Floods have doubtless been always prevalent in New Zealand; with its peculiar geological formation and its abundant rainfall it could not be otherwise. But with the removal of the bush they have assumed a form unknown before, both in regard to their magnitude and their power of destruction.
In its virgin state—before it is invaded by cattle—the New Zealand bush forms a natural storage for rain-water, and supplies an effective safeguard against excessive floods. Even in the most torrential downpour a large proportion of the rain never reaches the ground. The dense canopy formed by the tops of the trees breaks up the heavy drops into a fine dew, part of which is at once absorbed by the foliage. Of the rest, some is caught by the epiphytes and parasitic plants that clothe the limbs and trunks, or by the ferns and mosses and seedling plants, and the thick coating of humus, the decayed logs, and fallen leaves that cover the floor, where it is held in suspension till evaporation takes place. And here it may be

remarked that in the regions in which there is the greatest amount of precipitation nature has provided, in the thick turfy mould, as well as in the denser growth of the ferns, mosses, &c., a proportionately greater vehicle for the absorption and retention of the moisture. A considerable quantity of the water soaks into the soil, to be taken up as it is required by the roots of the growing trees, or to filter down to supply the springs that feed the head-waters of the streams; while the remainder — but a small portion of what has left the clouds — trickles gently down to the nearest outlet.

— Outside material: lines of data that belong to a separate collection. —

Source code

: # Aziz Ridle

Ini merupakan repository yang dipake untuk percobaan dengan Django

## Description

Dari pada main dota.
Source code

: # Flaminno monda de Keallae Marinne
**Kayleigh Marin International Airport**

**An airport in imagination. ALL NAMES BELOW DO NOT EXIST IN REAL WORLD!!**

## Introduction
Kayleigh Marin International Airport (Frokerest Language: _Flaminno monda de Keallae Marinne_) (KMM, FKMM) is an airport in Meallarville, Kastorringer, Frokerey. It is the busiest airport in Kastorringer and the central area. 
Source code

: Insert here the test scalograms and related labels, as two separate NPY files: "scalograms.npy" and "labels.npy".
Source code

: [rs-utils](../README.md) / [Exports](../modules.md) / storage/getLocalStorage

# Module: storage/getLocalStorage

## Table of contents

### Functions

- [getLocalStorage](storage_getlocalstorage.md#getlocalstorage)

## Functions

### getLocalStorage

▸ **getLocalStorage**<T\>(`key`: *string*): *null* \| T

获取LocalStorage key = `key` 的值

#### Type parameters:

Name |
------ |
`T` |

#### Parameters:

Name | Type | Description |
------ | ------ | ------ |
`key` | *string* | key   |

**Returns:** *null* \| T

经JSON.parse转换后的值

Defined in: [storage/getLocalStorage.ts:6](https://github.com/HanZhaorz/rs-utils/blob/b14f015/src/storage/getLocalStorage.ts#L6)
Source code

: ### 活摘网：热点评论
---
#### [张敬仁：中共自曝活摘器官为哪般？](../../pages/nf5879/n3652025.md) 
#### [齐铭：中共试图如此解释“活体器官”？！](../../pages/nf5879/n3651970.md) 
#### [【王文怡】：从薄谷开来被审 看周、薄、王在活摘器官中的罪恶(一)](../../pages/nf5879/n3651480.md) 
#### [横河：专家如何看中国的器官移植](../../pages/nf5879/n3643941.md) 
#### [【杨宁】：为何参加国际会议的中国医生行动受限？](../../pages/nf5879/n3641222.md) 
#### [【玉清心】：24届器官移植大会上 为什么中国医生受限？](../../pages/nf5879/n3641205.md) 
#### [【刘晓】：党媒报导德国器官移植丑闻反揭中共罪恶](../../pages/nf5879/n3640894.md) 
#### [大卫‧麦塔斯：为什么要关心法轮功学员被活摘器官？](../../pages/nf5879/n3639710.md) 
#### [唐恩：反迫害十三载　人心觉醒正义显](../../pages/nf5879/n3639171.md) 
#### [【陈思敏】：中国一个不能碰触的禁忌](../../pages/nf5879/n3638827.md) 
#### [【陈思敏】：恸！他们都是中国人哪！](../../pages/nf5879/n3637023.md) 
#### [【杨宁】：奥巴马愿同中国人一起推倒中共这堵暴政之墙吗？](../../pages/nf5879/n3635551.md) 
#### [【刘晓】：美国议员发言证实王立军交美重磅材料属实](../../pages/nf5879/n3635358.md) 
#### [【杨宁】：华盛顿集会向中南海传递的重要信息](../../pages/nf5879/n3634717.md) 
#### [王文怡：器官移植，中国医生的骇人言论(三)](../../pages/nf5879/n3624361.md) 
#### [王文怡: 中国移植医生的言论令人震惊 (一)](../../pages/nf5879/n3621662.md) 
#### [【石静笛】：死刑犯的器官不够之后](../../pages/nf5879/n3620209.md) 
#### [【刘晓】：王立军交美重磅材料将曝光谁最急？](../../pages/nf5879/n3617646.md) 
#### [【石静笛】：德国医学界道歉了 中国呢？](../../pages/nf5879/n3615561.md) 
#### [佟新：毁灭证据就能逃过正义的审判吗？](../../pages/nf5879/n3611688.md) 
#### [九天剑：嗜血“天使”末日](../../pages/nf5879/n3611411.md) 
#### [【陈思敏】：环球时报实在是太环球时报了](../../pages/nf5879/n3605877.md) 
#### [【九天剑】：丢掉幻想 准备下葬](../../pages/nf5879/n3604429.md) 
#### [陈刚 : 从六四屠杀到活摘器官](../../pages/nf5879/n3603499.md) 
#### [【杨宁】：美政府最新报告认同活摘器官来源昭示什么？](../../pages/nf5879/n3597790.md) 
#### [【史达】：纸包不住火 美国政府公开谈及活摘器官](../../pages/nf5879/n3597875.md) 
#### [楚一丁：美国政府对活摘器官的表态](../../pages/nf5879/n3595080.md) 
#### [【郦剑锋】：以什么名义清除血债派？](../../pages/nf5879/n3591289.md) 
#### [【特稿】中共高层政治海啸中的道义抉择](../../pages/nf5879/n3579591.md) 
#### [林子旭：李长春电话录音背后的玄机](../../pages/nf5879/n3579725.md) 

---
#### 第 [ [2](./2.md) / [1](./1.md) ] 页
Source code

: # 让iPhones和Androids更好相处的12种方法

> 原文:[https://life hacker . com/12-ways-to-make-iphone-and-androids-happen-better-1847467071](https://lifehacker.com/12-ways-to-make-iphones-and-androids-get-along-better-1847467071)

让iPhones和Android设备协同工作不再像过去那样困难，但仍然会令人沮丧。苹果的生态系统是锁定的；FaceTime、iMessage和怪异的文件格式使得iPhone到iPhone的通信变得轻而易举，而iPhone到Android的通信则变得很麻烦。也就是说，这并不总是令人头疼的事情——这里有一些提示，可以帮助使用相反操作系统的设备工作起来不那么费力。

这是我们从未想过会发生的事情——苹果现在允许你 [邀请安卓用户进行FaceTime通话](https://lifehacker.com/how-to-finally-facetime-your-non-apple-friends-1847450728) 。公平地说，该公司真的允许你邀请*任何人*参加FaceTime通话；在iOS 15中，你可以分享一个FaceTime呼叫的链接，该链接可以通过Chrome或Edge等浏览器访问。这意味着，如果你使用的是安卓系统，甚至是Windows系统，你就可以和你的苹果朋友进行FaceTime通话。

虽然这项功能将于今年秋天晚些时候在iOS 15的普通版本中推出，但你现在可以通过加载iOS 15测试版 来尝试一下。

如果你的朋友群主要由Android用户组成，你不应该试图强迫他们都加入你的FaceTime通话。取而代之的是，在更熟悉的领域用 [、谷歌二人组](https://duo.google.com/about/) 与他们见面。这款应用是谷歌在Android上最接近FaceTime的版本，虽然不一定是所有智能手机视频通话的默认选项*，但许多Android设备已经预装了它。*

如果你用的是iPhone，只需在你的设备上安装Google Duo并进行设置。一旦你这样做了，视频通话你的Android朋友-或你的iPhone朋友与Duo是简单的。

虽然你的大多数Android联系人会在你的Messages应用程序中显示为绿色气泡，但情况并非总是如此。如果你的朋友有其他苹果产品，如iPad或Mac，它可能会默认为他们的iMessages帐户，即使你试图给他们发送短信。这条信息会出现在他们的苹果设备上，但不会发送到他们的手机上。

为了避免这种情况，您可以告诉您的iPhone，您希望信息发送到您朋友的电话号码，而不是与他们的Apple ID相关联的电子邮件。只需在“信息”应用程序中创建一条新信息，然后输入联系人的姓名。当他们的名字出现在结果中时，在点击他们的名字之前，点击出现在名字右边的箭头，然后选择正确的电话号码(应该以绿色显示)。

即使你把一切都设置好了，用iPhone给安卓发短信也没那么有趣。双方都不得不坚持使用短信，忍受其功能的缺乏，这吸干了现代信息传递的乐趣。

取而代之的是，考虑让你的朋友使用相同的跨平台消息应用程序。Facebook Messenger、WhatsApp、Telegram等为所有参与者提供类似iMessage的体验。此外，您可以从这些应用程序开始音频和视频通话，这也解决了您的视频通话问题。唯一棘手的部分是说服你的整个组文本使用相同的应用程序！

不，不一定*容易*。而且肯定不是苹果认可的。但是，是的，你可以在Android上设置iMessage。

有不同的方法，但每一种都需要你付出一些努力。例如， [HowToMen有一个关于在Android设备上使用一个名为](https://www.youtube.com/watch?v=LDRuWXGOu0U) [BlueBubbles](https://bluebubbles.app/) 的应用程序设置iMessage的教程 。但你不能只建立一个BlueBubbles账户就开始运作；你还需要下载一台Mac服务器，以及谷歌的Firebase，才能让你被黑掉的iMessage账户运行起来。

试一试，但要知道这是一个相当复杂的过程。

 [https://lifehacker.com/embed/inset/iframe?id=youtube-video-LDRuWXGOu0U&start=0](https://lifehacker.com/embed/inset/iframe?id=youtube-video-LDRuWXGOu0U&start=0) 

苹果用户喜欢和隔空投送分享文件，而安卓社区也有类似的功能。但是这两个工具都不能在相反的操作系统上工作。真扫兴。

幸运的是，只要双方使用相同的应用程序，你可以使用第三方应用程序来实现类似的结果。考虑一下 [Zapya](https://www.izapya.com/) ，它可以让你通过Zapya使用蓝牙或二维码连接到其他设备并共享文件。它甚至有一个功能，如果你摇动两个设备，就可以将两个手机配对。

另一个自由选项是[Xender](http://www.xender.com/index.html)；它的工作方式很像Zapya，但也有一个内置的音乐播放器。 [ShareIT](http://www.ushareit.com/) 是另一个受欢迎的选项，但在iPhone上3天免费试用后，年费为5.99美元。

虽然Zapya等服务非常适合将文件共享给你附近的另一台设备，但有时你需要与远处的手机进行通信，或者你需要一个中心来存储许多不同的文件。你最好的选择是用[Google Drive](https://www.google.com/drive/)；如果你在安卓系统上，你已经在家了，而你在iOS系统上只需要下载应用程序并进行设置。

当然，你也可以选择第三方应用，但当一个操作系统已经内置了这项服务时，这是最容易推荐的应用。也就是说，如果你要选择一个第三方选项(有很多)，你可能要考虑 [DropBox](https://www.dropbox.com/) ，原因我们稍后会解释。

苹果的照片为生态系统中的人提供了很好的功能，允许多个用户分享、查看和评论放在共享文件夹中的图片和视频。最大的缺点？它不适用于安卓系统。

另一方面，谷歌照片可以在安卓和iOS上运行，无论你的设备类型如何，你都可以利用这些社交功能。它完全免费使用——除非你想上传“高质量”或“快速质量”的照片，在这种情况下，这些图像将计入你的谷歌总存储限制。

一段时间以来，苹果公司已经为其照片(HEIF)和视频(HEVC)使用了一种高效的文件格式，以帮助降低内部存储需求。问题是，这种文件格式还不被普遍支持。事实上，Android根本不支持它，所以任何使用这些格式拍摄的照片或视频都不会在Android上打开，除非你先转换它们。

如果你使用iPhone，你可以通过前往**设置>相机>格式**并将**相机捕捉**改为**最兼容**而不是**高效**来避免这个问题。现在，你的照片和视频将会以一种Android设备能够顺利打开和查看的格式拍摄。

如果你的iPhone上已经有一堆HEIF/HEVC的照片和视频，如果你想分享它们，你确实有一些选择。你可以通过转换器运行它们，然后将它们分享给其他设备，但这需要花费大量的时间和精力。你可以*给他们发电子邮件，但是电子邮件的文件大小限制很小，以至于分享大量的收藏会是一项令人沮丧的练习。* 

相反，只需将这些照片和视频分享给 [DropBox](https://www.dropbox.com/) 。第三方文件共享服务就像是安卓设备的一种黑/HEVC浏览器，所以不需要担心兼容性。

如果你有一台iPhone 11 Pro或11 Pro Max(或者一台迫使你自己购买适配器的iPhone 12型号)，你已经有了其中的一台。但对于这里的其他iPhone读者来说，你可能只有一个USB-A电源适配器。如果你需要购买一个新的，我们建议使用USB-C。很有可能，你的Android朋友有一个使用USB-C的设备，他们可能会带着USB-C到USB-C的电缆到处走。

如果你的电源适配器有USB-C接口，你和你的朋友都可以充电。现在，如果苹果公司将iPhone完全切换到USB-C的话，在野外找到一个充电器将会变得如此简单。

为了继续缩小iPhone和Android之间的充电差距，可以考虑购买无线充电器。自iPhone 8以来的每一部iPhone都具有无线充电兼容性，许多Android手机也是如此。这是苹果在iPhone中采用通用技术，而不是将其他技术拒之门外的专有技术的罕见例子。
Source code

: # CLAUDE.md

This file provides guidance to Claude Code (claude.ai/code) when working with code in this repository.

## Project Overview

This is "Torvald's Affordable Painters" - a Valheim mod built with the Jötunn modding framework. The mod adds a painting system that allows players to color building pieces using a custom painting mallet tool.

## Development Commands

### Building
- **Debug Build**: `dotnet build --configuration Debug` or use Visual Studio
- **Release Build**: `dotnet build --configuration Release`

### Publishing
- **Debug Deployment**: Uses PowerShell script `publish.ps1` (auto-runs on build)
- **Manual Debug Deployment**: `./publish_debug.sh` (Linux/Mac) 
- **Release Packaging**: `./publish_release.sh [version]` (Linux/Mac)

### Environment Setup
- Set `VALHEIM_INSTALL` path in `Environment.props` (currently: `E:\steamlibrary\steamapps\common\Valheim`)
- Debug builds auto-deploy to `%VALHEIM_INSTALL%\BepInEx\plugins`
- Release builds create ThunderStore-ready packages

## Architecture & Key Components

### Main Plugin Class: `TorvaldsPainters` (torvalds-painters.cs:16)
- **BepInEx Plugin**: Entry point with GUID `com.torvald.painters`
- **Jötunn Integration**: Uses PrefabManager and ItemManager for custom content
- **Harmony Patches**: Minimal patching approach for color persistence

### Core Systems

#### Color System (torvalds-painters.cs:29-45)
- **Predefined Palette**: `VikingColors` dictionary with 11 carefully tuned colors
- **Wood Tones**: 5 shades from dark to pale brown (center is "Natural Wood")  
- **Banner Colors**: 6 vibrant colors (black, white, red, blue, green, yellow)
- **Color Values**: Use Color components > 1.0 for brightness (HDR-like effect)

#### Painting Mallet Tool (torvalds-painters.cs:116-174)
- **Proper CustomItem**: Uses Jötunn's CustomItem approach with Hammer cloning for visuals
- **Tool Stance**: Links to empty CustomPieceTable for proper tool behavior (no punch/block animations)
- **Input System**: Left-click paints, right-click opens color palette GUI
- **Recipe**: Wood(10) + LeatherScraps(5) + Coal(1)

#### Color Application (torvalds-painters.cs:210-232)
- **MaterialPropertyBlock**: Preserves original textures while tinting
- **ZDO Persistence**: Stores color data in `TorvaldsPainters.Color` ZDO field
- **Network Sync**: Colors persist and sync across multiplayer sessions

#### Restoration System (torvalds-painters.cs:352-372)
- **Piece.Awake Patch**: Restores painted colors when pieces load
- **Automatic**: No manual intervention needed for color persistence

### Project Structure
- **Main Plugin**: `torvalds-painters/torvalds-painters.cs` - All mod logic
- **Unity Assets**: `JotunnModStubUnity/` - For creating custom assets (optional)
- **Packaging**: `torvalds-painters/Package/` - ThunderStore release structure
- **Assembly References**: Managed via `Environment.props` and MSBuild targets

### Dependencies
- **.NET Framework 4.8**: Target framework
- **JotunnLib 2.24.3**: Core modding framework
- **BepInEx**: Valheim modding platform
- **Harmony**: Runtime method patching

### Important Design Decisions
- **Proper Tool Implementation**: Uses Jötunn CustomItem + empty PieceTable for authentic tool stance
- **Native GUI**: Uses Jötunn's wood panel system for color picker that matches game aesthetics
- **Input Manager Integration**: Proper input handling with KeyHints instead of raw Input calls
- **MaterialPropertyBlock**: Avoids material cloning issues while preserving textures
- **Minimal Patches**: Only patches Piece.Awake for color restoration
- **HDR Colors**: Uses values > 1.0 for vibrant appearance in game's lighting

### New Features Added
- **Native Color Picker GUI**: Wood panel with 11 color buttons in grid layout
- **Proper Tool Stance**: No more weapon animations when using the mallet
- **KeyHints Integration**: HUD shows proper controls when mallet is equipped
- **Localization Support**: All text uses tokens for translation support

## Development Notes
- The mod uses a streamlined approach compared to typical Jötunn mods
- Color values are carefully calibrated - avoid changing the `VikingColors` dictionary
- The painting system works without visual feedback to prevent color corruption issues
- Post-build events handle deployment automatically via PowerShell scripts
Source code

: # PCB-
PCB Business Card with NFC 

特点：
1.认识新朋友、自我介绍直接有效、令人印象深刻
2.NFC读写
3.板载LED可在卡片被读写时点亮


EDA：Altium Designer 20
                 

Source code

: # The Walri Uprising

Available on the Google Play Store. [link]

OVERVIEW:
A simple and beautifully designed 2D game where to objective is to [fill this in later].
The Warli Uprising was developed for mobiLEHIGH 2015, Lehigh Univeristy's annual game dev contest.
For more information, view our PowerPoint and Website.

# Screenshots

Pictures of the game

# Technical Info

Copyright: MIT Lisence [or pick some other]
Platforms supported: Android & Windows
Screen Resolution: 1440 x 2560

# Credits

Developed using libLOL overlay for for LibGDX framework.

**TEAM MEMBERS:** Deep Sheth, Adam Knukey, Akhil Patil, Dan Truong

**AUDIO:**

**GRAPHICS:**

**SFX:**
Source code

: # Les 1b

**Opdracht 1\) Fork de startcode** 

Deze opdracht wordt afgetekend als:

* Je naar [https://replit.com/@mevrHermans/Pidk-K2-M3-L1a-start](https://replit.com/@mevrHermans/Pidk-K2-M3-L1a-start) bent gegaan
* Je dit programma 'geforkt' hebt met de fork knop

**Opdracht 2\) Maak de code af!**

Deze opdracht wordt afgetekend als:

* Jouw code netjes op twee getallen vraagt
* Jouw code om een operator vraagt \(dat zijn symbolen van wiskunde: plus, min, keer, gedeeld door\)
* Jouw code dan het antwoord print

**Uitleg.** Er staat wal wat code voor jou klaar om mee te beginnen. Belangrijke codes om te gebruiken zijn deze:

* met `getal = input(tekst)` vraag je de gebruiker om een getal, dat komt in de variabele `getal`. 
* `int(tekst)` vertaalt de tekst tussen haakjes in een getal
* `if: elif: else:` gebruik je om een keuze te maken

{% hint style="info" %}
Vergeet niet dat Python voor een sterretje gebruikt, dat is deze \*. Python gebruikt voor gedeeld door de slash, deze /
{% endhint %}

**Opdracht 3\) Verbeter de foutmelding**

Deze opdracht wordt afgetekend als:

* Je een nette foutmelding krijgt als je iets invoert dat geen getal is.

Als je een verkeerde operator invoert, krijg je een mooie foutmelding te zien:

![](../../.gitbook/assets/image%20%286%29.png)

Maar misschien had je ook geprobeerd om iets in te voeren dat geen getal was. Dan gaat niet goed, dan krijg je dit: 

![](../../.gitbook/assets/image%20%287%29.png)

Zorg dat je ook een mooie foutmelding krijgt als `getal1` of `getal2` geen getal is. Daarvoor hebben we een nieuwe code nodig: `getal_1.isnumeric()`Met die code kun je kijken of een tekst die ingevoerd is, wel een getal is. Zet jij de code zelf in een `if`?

The removal of the forest quickly changes all these conditions. The first thing to happen is the erosion of the surface. No longer held back by the vegetable growth, the storm-water flows off the hillside like rain off the roof of a house, carrying away the ashes of the burnt timber with what is left of the rotted humus, channelling the lighter soil with frequent watercuts, and bodily removing the most fertile portions. Then, as the network of roots decay, landslips occur in the steeper places—it is not unusual for a whole hillside to slide away into a gully—when the débris will be swept down, scouring the bed and sides of the creek, and covering the land below with a deposit of rocks and clay. When the ground affected forms part of a mountain district of large area, in which the creeks have a long course and several branching confluents, it often happens that the débris from a side creek or blind gully will form a temporary dam in the bed of the main stream. If this occur while heavy rain is still falling, a lake is immediately formed by the water from the hills above; and before long the obstruction carries away, when all the mineral detritus, together with the wreck of the ruined forest, is borne down by the foaming torrent to spread destruction below. Just such a catastrophe occurred among the Tokatea Ranges in 1882, when every bridge in Coromandel was carried away and kauri logs were stranded in the main street.
The most destructive floods occur when the water from an elevated region has to traverse a level country before reaching the sea, and the longer the course the greater is the damage. The floods which inundated the City of Paris in December last year (1909) are a case in point. The water was supplied by the unseasonable melting of the snow on the lofty plateau of Langres, where the River Seine takes its rise; but the fact that much of the plateau had been recently cleared of forest caused the water to run down much more quickly than it would otherwise have done, when the winding channel through the level country was unable to carry it off.
An instance more familiar to most of us is that of the great floods that took place in the Hawke's Bay and Palmerston districts in 1893, and again two or three years later. Phenomenally heavy rains had fallen along the watershed inland and down to Cook Strait. Every creek and river was flooded to an unusual height, and where, as in the Hawke's Bay District, a wide extent of level country intervened between the hills and the sea the same thing occurred as that which happened in the valley of the Seine. Rivers left their beds and cut new channels through the plains; from Napier to Wanganui roads and railways were cut through, and bridges and culverts were swept away; stock was drowned; and farms and townships were laid under water. People said that the height of the flood was unprecedented. Possibly it was; but there is no doubt that the ununusual height was in a great measure due to the increasing extent of clearing on the high lands where the rivers have their origin.

As time goes on, phenomenal floods will occur again, and former records will be beaten; for as the hills become more denuded the floods will become proportionately more destructive. It would be wise, therefore, for the Napier people to take warning from past experience, and make more ample provision for the egress of the water from the lagoon into which several large rivers discharge themselves, as it is quite within the bounds of possibility that it may cut its way through the lower portion of the township, or perhaps carry away the harbour-works at the Spit.